Aim of the exercise:
Show all lines containing "same" from the data below.

-- Opening Marker --

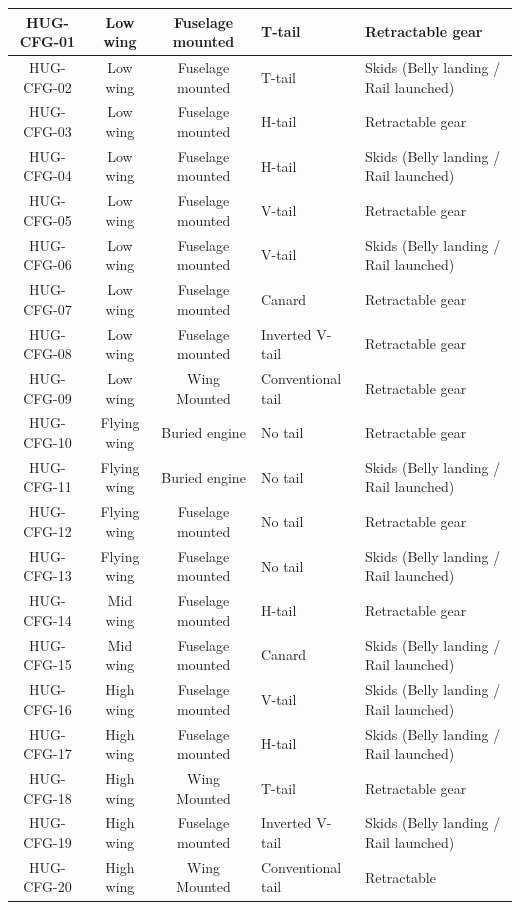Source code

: \begin{longtable}{|c|c|c|p{2.5cm}|p{4.5cm}|}
    HUG-CFG-01 & Low wing & Fuselage mounted & T-tail & Retractable gear \\
    \hline
    HUG-CFG-02 & Low wing & Fuselage mounted & T-tail & Skids (Belly landing / Rail launched) \\
    \hline
    HUG-CFG-03 & Low wing & Fuselage mounted & H-tail & Retractable gear \\
    \hline
    HUG-CFG-04 & Low wing & Fuselage mounted & H-tail & Skids (Belly landing / Rail launched) \\
    \hline
    HUG-CFG-05 & Low wing & Fuselage mounted & V-tail & Retractable gear \\
    \hline
    HUG-CFG-06 & Low wing & Fuselage mounted & V-tail & Skids (Belly landing / Rail launched) \\
    \hline
    HUG-CFG-07 & Low wing & Fuselage mounted & Canard & Retractable gear \\
    \hline
    HUG-CFG-08 & Low wing & Fuselage mounted & Inverted V-tail & Retractable gear \\
    \hline
    HUG-CFG-09 & Low wing & Wing Mounted & Conventional tail & Retractable gear \\
    \hline
    HUG-CFG-10 & Flying wing & Buried engine & No tail & Retractable gear \\
    \hline
    HUG-CFG-11 & Flying wing & Buried engine & No tail & Skids (Belly landing / Rail launched) \\
    \hline
    HUG-CFG-12 & Flying wing & Fuselage mounted & No tail & Retractable gear \\
    \hline
    HUG-CFG-13 & Flying wing & Fuselage mounted & No tail & Skids (Belly landing / Rail launched) \\
    \hline
    HUG-CFG-14 & Mid wing & Fuselage mounted & H-tail & Retractable gear \\
    \hline
    HUG-CFG-15 & Mid wing & Fuselage mounted & Canard & Skids (Belly landing / Rail launched) \\
    \hline
    HUG-CFG-16 & High wing & Fuselage mounted & V-tail & Skids (Belly landing / Rail launched) \\
    \hline
    HUG-CFG-17 & High wing & Fuselage mounted & H-tail & Skids (Belly landing / Rail launched) \\
    \hline
    HUG-CFG-18 & High wing & Wing Mounted & T-tail & Retractable gear \\
    \hline
    HUG-CFG-19 & High wing & Fuselage mounted & Inverted V-tail & Skids (Belly landing / Rail launched) \\
    \hline
    HUG-CFG-20 & High wing & Wing Mounted & Conventional tail & Retractable \\
    \hline

\end{longtable}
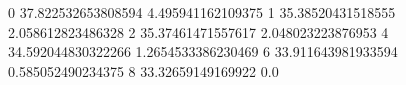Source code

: 0 37.822532653808594 4.495941162109375
1 35.38520431518555 2.058612823486328
2 35.37461471557617 2.048023223876953
4 34.592044830322266 1.2654533386230469
6 33.911643981933594 0.585052490234375
8 33.32659149169922 0.0
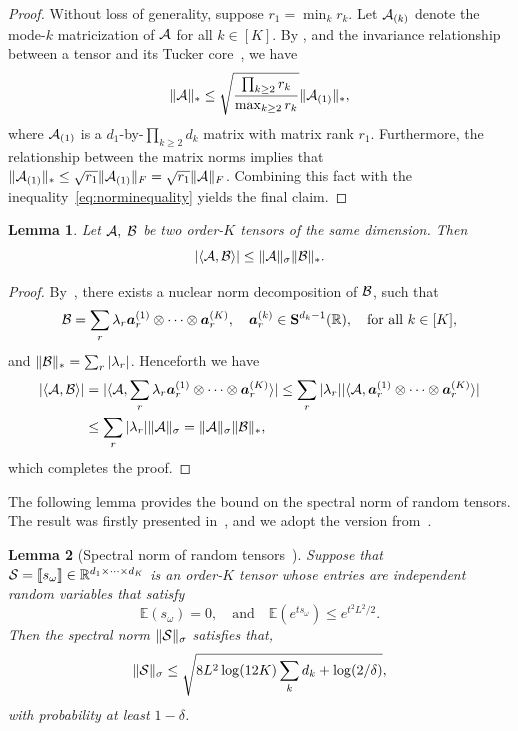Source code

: \documentclass{article}
\theoremstyle{plain}
\newtheorem{lem}{Lemma}
\theoremstyle{definition}
\begin{document}
\begin{proof}
Without loss of generality, suppose $r_1=\min_k r_k$. Let $\mathcal{A}_{(k)}$ denote the mode-$k$ matricization of $\mathcal{A}$ for all $k\in[K]$. By \citet[Corollary 4.11]{wang2017operator}, and the invariance relationship between a tensor and its Tucker core~\citep[Section 6]{jiang2017tensor}, we have
\begin{equation}\label{eq:norminequality}
\lVert\mathcal{A}\rVert_* \leq \sqrt{\prod_{k\geq 2} r_k \over \max_{k\geq 2} r_k} \lVert\mathcal{A}_{(1)}\rVert_*,
\end{equation}
where $\mathcal{A}_{(1)}$ is a $d_1$-by-$\prod_{k\geq 2}d_k$ matrix with matrix rank $r_1$. Furthermore, the relationship between the matrix norms implies that $\lVert\mathcal{A}_{(1)}\rVert_*\leq \sqrt{r_1}\lVert\mathcal{A}_{(1)}\rVert_F=\sqrt{r_1}\lVert\mathcal{A}\rVert_F$. Combining this fact with the inequality~\eqref{eq:norminequality} yields the final claim.
\end{proof}



\begin{lem} \label{lem:inq}
Let $\mathcal{A}, \; \mathcal{B}$ be two order-$K$ tensors of the same dimension. Then
\[
|\langle \mathcal{A},\mathcal{B}\rangle| \leq \lVert\mathcal{A}\rVert_\sigma   \lVert\mathcal{B}\rVert_*.
\]
\end{lem}

\begin{proof}
By~\citet[Proposition 3.1]{friedland2018nuclear}, there exists a nuclear norm decomposition of $\mathcal{B}$, such that
\[
\mathcal{B}=\sum_{r} \lambda_r \bm{a}^{(1)}_r\otimes \cdots\otimes \bm{a}^{(K)}_r,\quad \bm{a}_r^{(k)}\in\mathbf{S}^{d_k-1}(\mathbb{R}),\quad \text{for all }k\in[K],
\]
and $\lVert\mathcal{B}\rVert_*=\sum_{r}|\lambda_r|$. Henceforth we have
\begin{align*}
|\langle \mathcal{A},\mathcal{B}\rangle|&=| \langle \mathcal{A}, \sum_{r} \lambda_r \bm{a}^{(1)}_r\otimes \cdots\otimes \bm{a}^{(K)}_r \rangle|\leq \sum_r |\lambda_r| |\langle \mathcal{A}, \bm{a}^{(1)}_r \otimes \cdots\otimes \bm{a}^{(K)}_r \rangle|\\
&\leq \sum_{r}|\lambda_r| \lVert\mathcal{A}\rVert_\sigma= \lVert\mathcal{A}\rVert_\sigma\lVert\mathcal{B}\rVert_*,
\end{align*}
which completes the proof.
\end{proof}


The following lemma provides the bound on the spectral norm of random tensors. The result was firstly presented in~\citet{nguyen2015tensor}, and we adopt the version from~\citet{tomioka2014spectral}.
\begin{lem}[Spectral norm of random tensors~\citep{tomioka2014spectral}]\label{lem:tensor}
Suppose that $\mathcal{S}=\llbracket s_{\omega} \rrbracket\in\mathbb{R}^{d_1\times \cdots \times d_K}$ is an order-$K$ tensor whose entries are independent random variables that satisfy
\[
\mathbb{E}(s_{\omega})=0,\quad \text{and} \quad\mathbb{E}(e^{ts_{\omega}})\leq e^{t^2L^2/2}.
\]
Then the spectral norm $\lVert\mathcal{S}\rVert_\sigma$ satisfies that,
\[
\lVert\mathcal{S}\rVert_\sigma\leq \sqrt{{8L^2} \log (12K) \sum_k d_k +\log (2/\delta)},
\]
with probability at least $1-\delta$.
\end{lem}
\end{document}
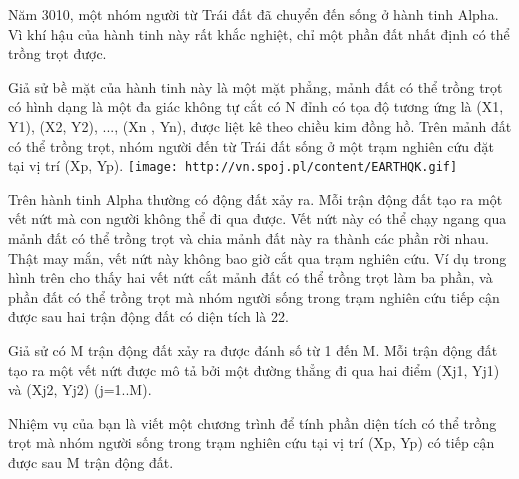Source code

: Năm 3010, một nhóm người từ Trái đất đã chuyển đến sống ở hành tinh Alpha. Vì khí hậu của hành tinh này rất khắc nghiệt, chỉ một phần đất nhất định có thể trồng trọt được.  

   Giả sử bề mặt của hành tinh này là một mặt phẳng, mảnh đất có thể trồng trọt có hình dạng là một đa giác không tự cắt có N đỉnh có tọa độ tương ứng là (X1, Y1), (X2, Y2), ..., (Xn , Yn), được liệt kê theo chiều kim đồng hồ. Trên mảnh đất có thể trồng trọt, nhóm người đến từ Trái đất sống ở một trạm nghiên cứu đặt tại vị trí (Xp, Yp).  
\texttt{[image: http://vn.spoj.pl/content/EARTHQK.gif]}

   Trên hành tinh Alpha thường có động đất xảy ra. Mỗi trận động đất tạo ra một vết nứt mà con người không thể đi qua được. Vết nứt này có thể chạy ngang qua mảnh đất có thể trồng trọt và chia mảnh đất này ra thành các phần rời nhau. Thật may mắn, vết nứt này không bao giờ cắt qua trạm nghiên cứu. Ví dụ trong hình trên cho thấy hai vết nứt cắt mảnh đất có thể trồng trọt làm ba phần, và phần đất có thể trồng trọt mà nhóm người sống trong trạm nghiên cứu tiếp cận được sau hai trận động đất có diện tích là 22.  

   Giả sử có M trận động đất xảy ra được đánh số từ 1 đến M. Mỗi trận động đất tạo ra một vết nứt được mô tả bởi một đường thẳng đi qua hai điểm (Xj1, Yj1) và (Xj2, Yj2) (j=1..M).  

   Nhiệm vụ của bạn là viết một chương trình để tính phần diện tích có thể trồng trọt mà nhóm người sống trong trạm nghiên cứu tại vị trí (Xp, Yp) có tiếp cận được sau M trận động đất.  

\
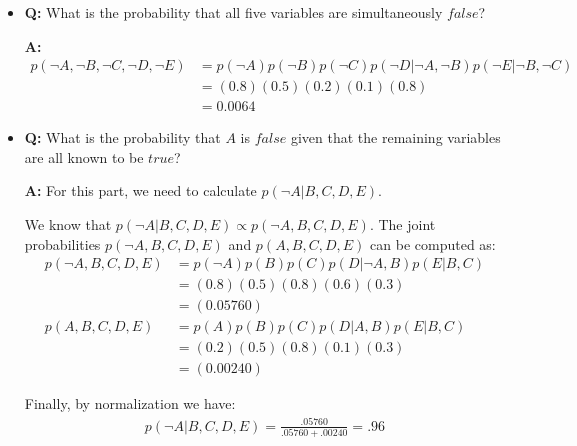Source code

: \documentclass[11pt,letterpaper]{article}
\begin{document}
\begin{itemize}
\item \textbf{Q:} What is the probability that all five variables are simultaneously $false$? 

\begin{solution}
\textbf{A:}  
%
\begin{align*}
p(\neg A, \neg B, \neg C, \neg D, \neg E) &= p(\neg A) p(\neg B) p(\neg C) p(\neg D|\neg A, \neg B) p(\neg E | \neg B, \neg C)\\
&= (0.8)(0.5)(0.2)(0.1)(0.8)\\
&= 0.0064
\end{align*}
\end{solution}


\item \textbf{Q:} What is the probability that $A$ is $false$ given that the remaining variables are all known to be $true$? \\

\begin{solution}
\textbf{A:} For this part, we need to calculate $p(\neg A|B,C,D,E)$. 

We know that $p(\neg A|B,C,D,E) \propto p(\neg A,B,C,D,E)$. The joint probabilities $p(\neg A,B,C,D,E)$ and  $p(A,B,C,D,E)$ can be computed as:
%
\begin{align*}
p(\neg A,B,C,D,E) &= p(\neg A)p(B)p(C)p(D|\neg A,B)p(E|B,C)\\
&=(0.8)(0.5)(0.8)(0.6)(0.3) \\
&=(0.05760) \\
p(A,B,C,D,E)&= p(A)p(B)p(C)p(D| A,B)p(E|B,C)\\
&=(0.2)(0.5)(0.8)(0.1)(0.3)\\
&=(0.00240) 
\end{align*}

Finally, by normalization we have:
%
\begin{align*}
p(\neg A| B,C,D,E) = \frac{.05760}{.05760 +.00240} = .96
\end{align*}
\end{solution}
\end{itemize}
\end{document}
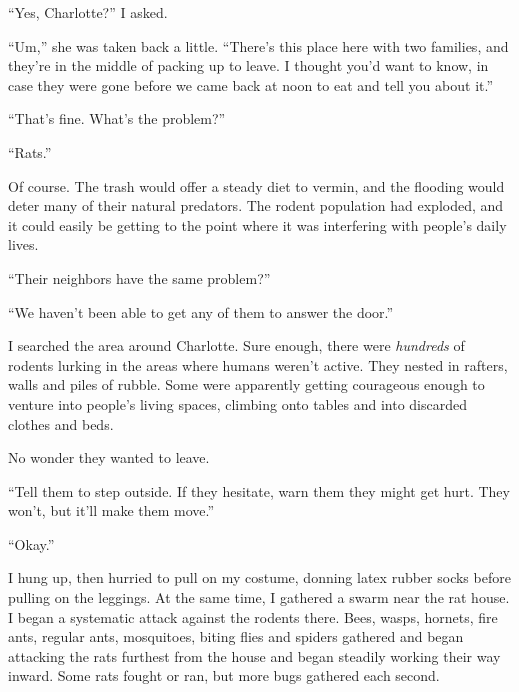``Yes, Charlotte?'' I asked.



``Um,'' she was taken back a little.  ``There's this place here with two families, and they're in the middle of packing up to leave.  I thought you'd want to know, in case they were gone before we came back at noon to eat and tell you about it.''



``That's fine.  What's the problem?''



``Rats.''



Of course.  The trash would offer a steady diet to vermin, and the flooding would deter many of their natural predators.  The rodent population had exploded, and it could easily be getting to the point where it was interfering with people's daily lives.



``Their neighbors have the same problem?''



``We haven't been able to get any of them to answer the door.''



I searched the area around Charlotte.  Sure enough, there were \emph{hundreds} of rodents lurking in the areas where humans weren't active.  They nested in rafters, walls and piles of rubble.  Some were apparently getting courageous enough to venture into people's living spaces, climbing onto tables and into discarded clothes and beds.



No wonder they wanted to leave.



``Tell them to step outside.  If they hesitate, warn them they might get hurt.  They won't, but it'll make them move.''



``Okay.''



I hung up, then hurried to pull on my costume, donning latex rubber socks before pulling on the leggings.  At the same time, I gathered a swarm near the rat house.  I began a systematic attack against the rodents there.  Bees, wasps, hornets, fire ants, regular ants, mosquitoes, biting flies and spiders gathered and began attacking the rats furthest from the house and began steadily working their way inward.  Some rats fought or ran, but more bugs gathered each second.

-- Closing Marker --

Exercise output:
Let $\mathcal{A}, \; \mathcal{B}$ be two order-$K$ tensors of the same dimension. Then
``Their neighbors have the same problem?''
I hung up, then hurried to pull on my costume, donning latex rubber socks before pulling on the leggings.  At the same time, I gathered a swarm near the rat house.  I began a systematic attack against the rodents there.  Bees, wasps, hornets, fire ants, regular ants, mosquitoes, biting flies and spiders gathered and began attacking the rats furthest from the house and began steadily working their way inward.  Some rats fought or ran, but more bugs gathered each second.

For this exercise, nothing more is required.